▶ [Task brief]
The complete listing goes into the output exactly, without its pictures.

>>>

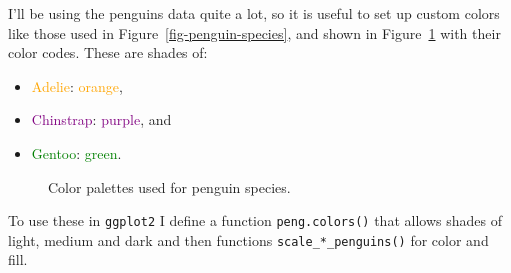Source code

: \documentclass[
  letterpaper,
  10pt,
  krantz2]{krantz}
\providecommand{\tightlist}{%
  \setlength{\itemsep}{0pt}\setlength{\parskip}{0pt}}\usepackage{longtable,booktabs,array}
\begin{document}
I'll be using the penguins data quite a lot, so it is useful to set up
custom colors like those used in Figure~\ref{fig-penguin-species}, and
shown in Figure~\ref{fig-peng-colors} with their color codes. These are
shades of:

\begin{itemize}
\tightlist
\item
  \textcolor{orange}{Adelie}: \textcolor{orange}{orange},
\item
  \textcolor{purple}{Chinstrap}: \textcolor{purple}{purple}, and
\item
  \textcolor{green}{Gentoo}: \textcolor{green}{green}.
\end{itemize}

\begin{figure}


\caption{\label{fig-peng-colors}Color palettes used for penguin
species.}

\end{figure}%

To use these in \texttt{ggplot2} I define a function
\texttt{peng.colors()} that allows shades of light, medium and dark and
then functions \texttt{scale\_*\_penguins()} for color and fill.
\end{document}
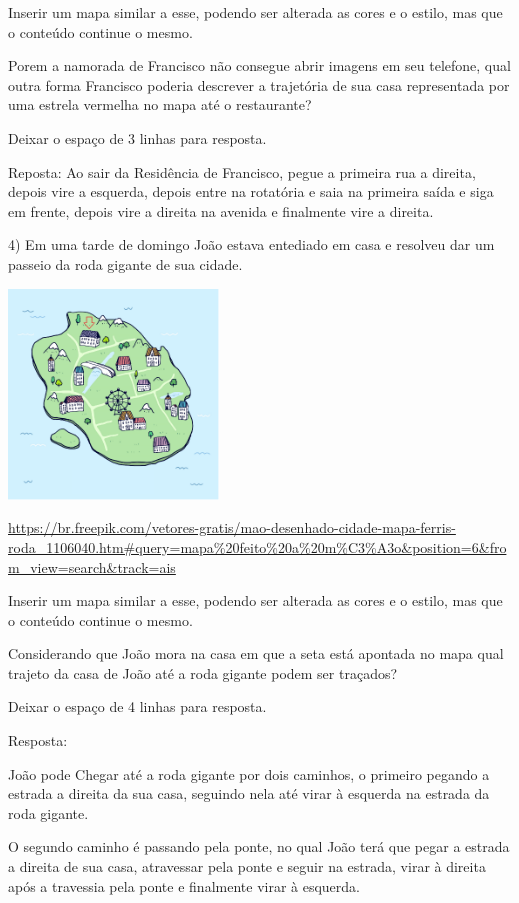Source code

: {Inserir um mapa similar a esse, podendo ser alterada as cores e o
estilo, mas que o conteúdo continue o mesmo.

Porem a namorada de Francisco não consegue abrir imagens em seu
telefone, qual outra forma Francisco poderia descrever a trajetória de
sua casa representada por uma estrela vermelha no mapa até o
restaurante?

Deixar o espaço de 3 linhas para resposta.

Reposta: Ao sair da Residência de Francisco, pegue a primeira rua a
direita, depois vire a esquerda, depois entre na rotatória e saia na
primeira saída e siga em frente, depois vire a direita na avenida e
finalmente vire a direita.

4) Em uma tarde de domingo João estava entediado em casa e resolveu dar
um passeio da roda gigante de sua cidade.

\includegraphics[width=2.2in,height=2.2in]{./imgSAEB_8_MAT/media/image38.png}

\url{https://br.freepik.com/vetores-gratis/mao-desenhado-cidade-mapa-ferris-roda_1106040.htm\#query=mapa\%20feito\%20a\%20m\%C3\%A3o\&position=6\&from_view=search\&track=ais}

Inserir um mapa similar a esse, podendo ser alterada as cores e o
estilo, mas que o conteúdo continue o mesmo.

Considerando que João mora na casa em que a seta está apontada no mapa
qual trajeto da casa de João até a roda gigante podem ser traçados?

Deixar o espaço de 4 linhas para resposta.

Resposta:

João pode Chegar até a roda gigante por dois caminhos, o primeiro
pegando a estrada a direita da sua casa, seguindo nela até virar à
esquerda na estrada da roda gigante.

O segundo caminho é passando pela ponte, no qual João terá que pegar a
estrada a direita de sua casa, atravessar pela ponte e seguir na
estrada, virar à direita após a travessia pela ponte e finalmente virar
à esquerda.

}
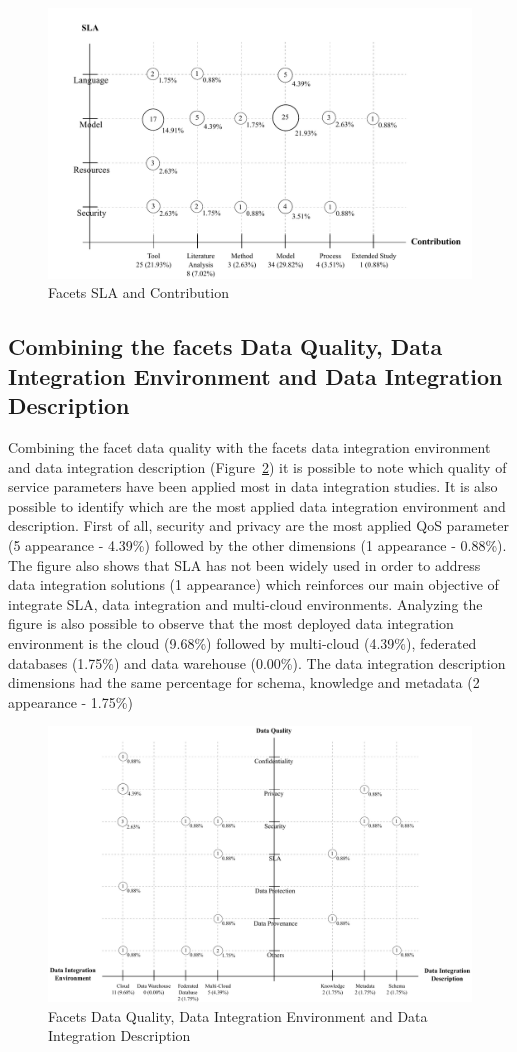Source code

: \begin{figure}[h!]
\centering
\includegraphics[scale=0.65]{figs/bubble-charts/SLA-Contribution.pdf}
\caption{Facets SLA and Contribution}\label{fig:facet3}
\end{figure}


\subsection{Combining the facets Data Quality, Data Integration Environment and Data Integration Description}

Combining the facet data quality with the facets data integration environment and data integration description
(Figure~\ref{fig:facet4}) it is possible to note which quality of service parameters have been applied most in
data integration studies.
It is also possible to identify which are the most applied data integration environment and description.
First of all, security and privacy are the most applied QoS parameter (5 appearance - 4.39\%)
followed by the other dimensions (1 appearance - 0.88\%). 
The figure also shows that SLA has not been widely used in order to address data integration solutions
(1 appearance) which reinforces our main objective of integrate SLA, data integration and multi-cloud 
environments. 
Analyzing the figure is also possible to observe that the most deployed data integration environment is 
the cloud (9.68\%) followed by multi-cloud (4.39\%), federated databases (1.75\%) and data warehouse (0.00\%).
The data integration description dimensions had the same percentage for schema, knowledge and metadata (2 appearance - 1.75\%)

\begin{figure}[!h]
\centering
\includegraphics[scale=0.53]{figs/bubble-charts/Data-Quality-DI.pdf}
\caption{Facets Data Quality, Data Integration Environment and Data Integration Description}\label{fig:facet4}
\end{figure}
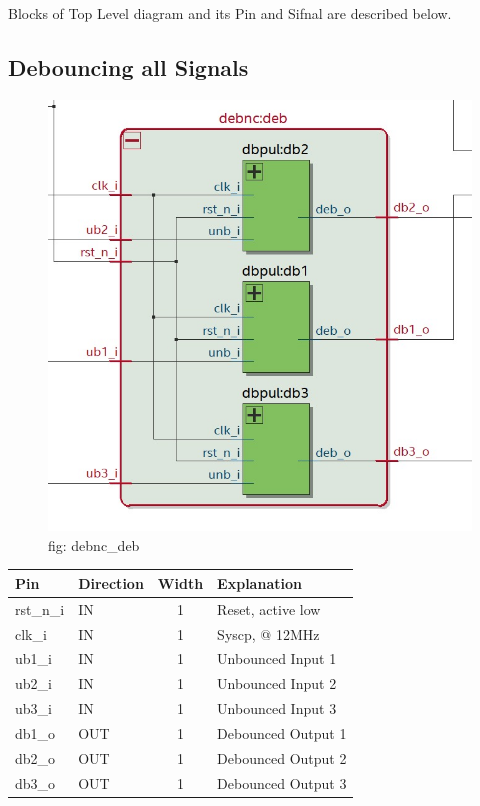 \documentclass[12pt,a4 paper] {article}
\begin{document}
Blocks of Top Level diagram and its Pin and Sifnal are described below. 

\subsection{Debouncing all Signals}	
\begin{figure}[h]
	\centering	
	\includegraphics[scale=0.3]{../png/debnc_deb.png}
	\newline
	fig: debnc\_deb \\
\end{figure}

\begin{center}
	\begin{tabular}{ | p{2cm} | p{2cm} | c| p{4cm} |}
	\hline
	Pin & Direction & Width & Explanation\\
	\hline
	  rst\_n\_i & IN & 1 & Reset, active low\\
	  \hline
	clk\_i   & IN  & 1 & Syscp, @ 12MHz \\
	\hline
	ub1\_i   & IN  &  1 &Unbounced Input 1 \\
	\hline
	ub2\_i   & IN  & 1 &  Unbounced Input 2 \\
	\hline
	ub3\_i   & IN  &  1 & Unbounced Input 3 \\
	\hline
	db1\_o   & OUT &  1 & Debounced Output 1\\
	\hline
	db2\_o   & OUT &  1 & Debounced Output 2\\
	\hline
	db3\_o   & OUT &  1 & Debounced Output 3\\
	\hline
	\end{tabular}
\end{center}
\newpage
\end{document}

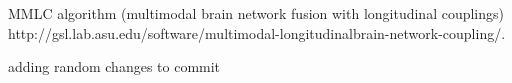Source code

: MMLC algorithm (multimodal brain network 
fusion with longitudinal couplings)
http://gsl.lab.asu.edu/software/multimodal-longitudinalbrain-network-coupling/. 
\cite{Zhang2022}



adding random changes to commit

<<<

▶ [Response for this exercise]
Source code

: \documentclass[
  letterpaper,
  10pt,
  krantz2]{krantz}
\providecommand{\tightlist}{%
  \setlength{\itemsep}{0pt}\setlength{\parskip}{0pt}}\usepackage{longtable,booktabs,array}
\begin{document}
I'll be using the penguins data quite a lot, so it is useful to set up
custom colors like those used in Figure~\ref{fig-penguin-species}, and
shown in Figure~\ref{fig-peng-colors} with their color codes. These are
shades of:

\begin{itemize}
\tightlist
\item
  \textcolor{orange}{Adelie}: \textcolor{orange}{orange},
\item
  \textcolor{purple}{Chinstrap}: \textcolor{purple}{purple}, and
\item
  \textcolor{green}{Gentoo}: \textcolor{green}{green}.
\end{itemize}

\begin{figure}


\caption{\label{fig-peng-colors}Color palettes used for penguin
species.}

\end{figure}%

To use these in \texttt{ggplot2} I define a function
\texttt{peng.colors()} that allows shades of light, medium and dark and
then functions \texttt{scale\_*\_penguins()} for color and fill.
\end{document}
Source code

: {Inserir um mapa similar a esse, podendo ser alterada as cores e o
estilo, mas que o conteúdo continue o mesmo.

Porem a namorada de Francisco não consegue abrir imagens em seu
telefone, qual outra forma Francisco poderia descrever a trajetória de
sua casa representada por uma estrela vermelha no mapa até o
restaurante?

Deixar o espaço de 3 linhas para resposta.

Reposta: Ao sair da Residência de Francisco, pegue a primeira rua a
direita, depois vire a esquerda, depois entre na rotatória e saia na
primeira saída e siga em frente, depois vire a direita na avenida e
finalmente vire a direita.

4) Em uma tarde de domingo João estava entediado em casa e resolveu dar
um passeio da roda gigante de sua cidade.

\includegraphics[width=2.2in,height=2.2in]{./imgSAEB_8_MAT/media/image38.png}

\url{https://br.freepik.com/vetores-gratis/mao-desenhado-cidade-mapa-ferris-roda_1106040.htm\#query=mapa\%20feito\%20a\%20m\%C3\%A3o\&position=6\&from_view=search\&track=ais}

Inserir um mapa similar a esse, podendo ser alterada as cores e o
estilo, mas que o conteúdo continue o mesmo.

Considerando que João mora na casa em que a seta está apontada no mapa
qual trajeto da casa de João até a roda gigante podem ser traçados?

Deixar o espaço de 4 linhas para resposta.

Resposta:

João pode Chegar até a roda gigante por dois caminhos, o primeiro
pegando a estrada a direita da sua casa, seguindo nela até virar à
esquerda na estrada da roda gigante.

O segundo caminho é passando pela ponte, no qual João terá que pegar a
estrada a direita de sua casa, atravessar pela ponte e seguir na
estrada, virar à direita após a travessia pela ponte e finalmente virar
à esquerda.

}
Source code

: \begin{figure}[h!]
\centering
\includegraphics[scale=0.65]{figs/bubble-charts/SLA-Contribution.pdf}
\caption{Facets SLA and Contribution}\label{fig:facet3}
\end{figure}


\subsection{Combining the facets Data Quality, Data Integration Environment and Data Integration Description}

Combining the facet data quality with the facets data integration environment and data integration description
(Figure~\ref{fig:facet4}) it is possible to note which quality of service parameters have been applied most in
data integration studies.
It is also possible to identify which are the most applied data integration environment and description.
First of all, security and privacy are the most applied QoS parameter (5 appearance - 4.39\%)
followed by the other dimensions (1 appearance - 0.88\%). 
The figure also shows that SLA has not been widely used in order to address data integration solutions
(1 appearance) which reinforces our main objective of integrate SLA, data integration and multi-cloud 
environments. 
Analyzing the figure is also possible to observe that the most deployed data integration environment is 
the cloud (9.68\%) followed by multi-cloud (4.39\%), federated databases (1.75\%) and data warehouse (0.00\%).
The data integration description dimensions had the same percentage for schema, knowledge and metadata (2 appearance - 1.75\%)

\begin{figure}[!h]
\centering
\includegraphics[scale=0.53]{figs/bubble-charts/Data-Quality-DI.pdf}
\caption{Facets Data Quality, Data Integration Environment and Data Integration Description}\label{fig:facet4}
\end{figure}
 \documentclass[12pt,a4 paper] {article}
\begin{document}
Blocks of Top Level diagram and its Pin and Sifnal are described below. 

\subsection{Debouncing all Signals}	
\begin{figure}[h]
	\centering	
	\includegraphics[scale=0.3]{../png/debnc_deb.png}
	\newline
	fig: debnc\_deb \\
\end{figure}

\begin{center}
	\begin{tabular}{ | p{2cm} | p{2cm} | c| p{4cm} |}
	\hline
	Pin & Direction & Width & Explanation\\
	\hline
	  rst\_n\_i & IN & 1 & Reset, active low\\
	  \hline
	clk\_i   & IN  & 1 & Syscp, @ 12MHz \\
	\hline
	ub1\_i   & IN  &  1 &Unbounced Input 1 \\
	\hline
	ub2\_i   & IN  & 1 &  Unbounced Input 2 \\
	\hline
	ub3\_i   & IN  &  1 & Unbounced Input 3 \\
	\hline
	db1\_o   & OUT &  1 & Debounced Output 1\\
	\hline
	db2\_o   & OUT &  1 & Debounced Output 2\\
	\hline
	db3\_o   & OUT &  1 & Debounced Output 3\\
	\hline
	\end{tabular}
\end{center}
\newpage
\end{document}

Source code

: MMLC algorithm (multimodal brain network 
fusion with longitudinal couplings)
http://gsl.lab.asu.edu/software/multimodal-longitudinalbrain-network-coupling/. 
\cite{Zhang2022}



adding random changes to commit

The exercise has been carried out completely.